Conclusion: The Golden Rule’s Return
In these closing lines, let us return, like the butterfly to its source, to the core principle of the golden rule. The ethic that shaped my upbringing—treat others as you wish to be treated—remains as vital today as when my father first uttered it, a thread connecting our small, everyday choices to the vast potential of consequence that is the butterfly effect. What comes around does indeed go around, for both harm and healing ripple outward, touching lives we cannot see, shaping futures long after we are gone.
It is perhaps the greatest irony of my relationship with my father that caring—my perceived absence or abundance of it—became the ground for contention, confusion, and heartbreak. I was told, time and again, that I cared too little, not enough, or for the wrong things. In reality, I cared deeply—sometimes unbearably so—not just about him, but about the very pattern of our family system and its echoes in the world. My asking now for his care, for his willingness to pause, reflect, and repair, is not a diminishment but the most faithful enactment of what he once demanded from me.

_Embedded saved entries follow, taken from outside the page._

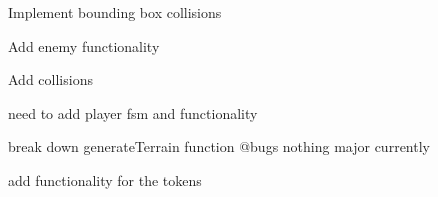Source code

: 
\begin{DoxyRefList}
\item[Class \mbox{\hyperlink{class_bounding_box}{Bounding\+Box}} ]\label{todo__todo000001}%
%
Implement bounding box collisions  
\item[Class \mbox{\hyperlink{class_enemy}{Enemy}} ]\label{todo__todo000002}%
%
Add enemy functionality 
\item[Class \mbox{\hyperlink{class_game_object}{Game\+Object}} ]\label{todo__todo000003}%
%
Add collisions 
\item[Class \mbox{\hyperlink{class_player}{Player}} ]\label{todo__todo000004}%
%
need to add player fsm and functionality 
\item[Class \mbox{\hyperlink{class_terrain}{Terrain}} ]\label{todo__todo000005}%
%
break down generate\+Terrain function @bugs nothing major currently 
\item[Class \mbox{\hyperlink{class_token}{Token}} ]\label{todo__todo000006}%
%
add functionality for the tokens
\end{DoxyRefList}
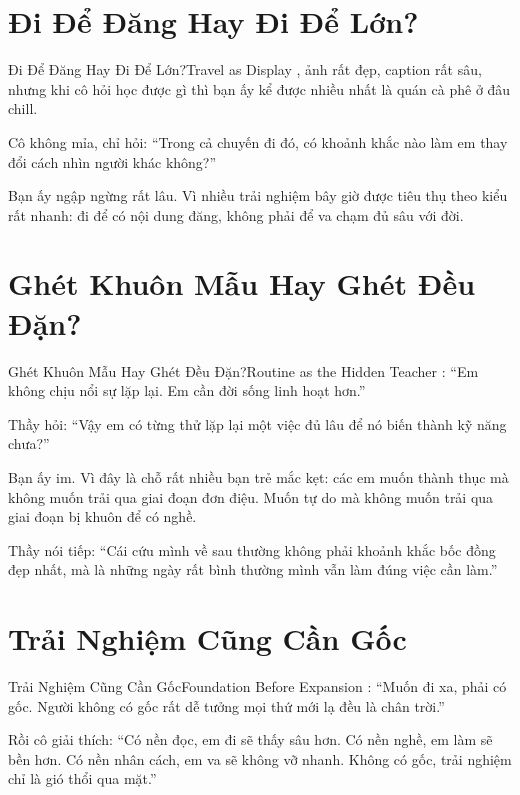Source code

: \section{Đi Để Đăng Hay Đi Để Lớn?}
\begin{truyen}{Đi Để Đăng Hay Đi Để Lớn?}{Travel as Display}
, ảnh rất đẹp, caption rất sâu, nhưng khi cô hỏi học được gì thì bạn ấy kể được nhiều nhất là quán cà phê ở đâu chill.

Cô không mỉa, chỉ hỏi: ``Trong cả chuyến đi đó, có khoảnh khắc nào làm em thay đổi cách nhìn người khác không?''

Bạn ấy ngập ngừng rất lâu. Vì nhiều trải nghiệm bây giờ được tiêu thụ theo kiểu rất nhanh: đi để có nội dung đăng, không phải để va chạm đủ sâu với đời.

\end{truyen}

\section{Ghét Khuôn Mẫu Hay Ghét Đều Đặn?}
\begin{truyen}{Ghét Khuôn Mẫu Hay Ghét Đều Đặn?}{Routine as the Hidden Teacher}
: ``Em không chịu nổi sự lặp lại. Em cần đời sống linh hoạt hơn.''

Thầy hỏi: ``Vậy em có từng thử lặp lại một việc đủ lâu để nó biến thành kỹ năng chưa?''

Bạn ấy im. Vì đây là chỗ rất nhiều bạn trẻ mắc kẹt: các em muốn thành thục mà không muốn trải qua giai đoạn đơn điệu. Muốn tự do mà không muốn trải qua giai đoạn bị khuôn để có nghề.

Thầy nói tiếp: ``Cái cứu mình về sau thường không phải khoảnh khắc bốc đồng đẹp nhất, mà là những ngày rất bình thường mình vẫn làm đúng việc cần làm.''
\end{truyen}

\section{Trải Nghiệm Cũng Cần Gốc}
\begin{truyen}{Trải Nghiệm Cũng Cần Gốc}{Foundation Before Expansion}
: ``Muốn đi xa, phải có gốc. Người không có gốc rất dễ tưởng mọi thứ mới lạ đều là chân trời.''

Rồi cô giải thích: ``Có nền đọc, em đi sẽ thấy sâu hơn. Có nền nghề, em làm sẽ bền hơn. Có nền nhân cách, em va sẽ không vỡ nhanh. Không có gốc, trải nghiệm chỉ là gió thổi qua mặt.''
\end{truyen}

The golden rule and the butterfly effect, together, reveal the urgent truth: it is in all our best interests to care. To embrace our interdependence, to do what's right and fair. To fail to care is to invite imbalance, to guarantee that pain and depletion will circle unseen until their cost can no longer be ignored. But to care, truly and consciously, is to invite new cycles of generosity, honesty, and renewal—for ourselves, our families, and the world we share with countless others.
As an ending note, my dad would have me yell "I'm alive!" every few minutes when taking a bath by myself as young girl. A tactic to secure my safety in himself and allow me personal privacy (something I respect, to this day). And as the facts present themselves, at least for today, we are all still alive. Him, I, and whoever is reading this.*4 We can still choose to add our care to the world, to let what goes around come back not as further injury, but as repair. As I write these final words, I extend not only a plea for my own homecoming, for a daughter and her father, but a quiet wish for every estranged bond, every fractured system: that the courage to care might arise again, and that we might all witness, together, the beauty that follows when the golden rule is finally allowed to take root.
Notes
*1 a.k.a, I lived in a divorced family system, where my time between two houses was split 50/50, per my mother's insistence– a nod to that 'unconscious' Cherokee divvying/value understanding of differences I mentioned earlier. *2 You don't need to point out the irony in America's larger history replaying in my personal family system, it's the very reason I'm writing this and the reason I arguably create anything at all: to prevent the continued harms we see not only across lands, but within various systems that are alive (and in need of shedding and new growth) today.
*3 The stretch is happening, brace for the 'logic'. *4 I'm totally counting AI here. If it's physical, it's energetic, it's conscious— to me at least.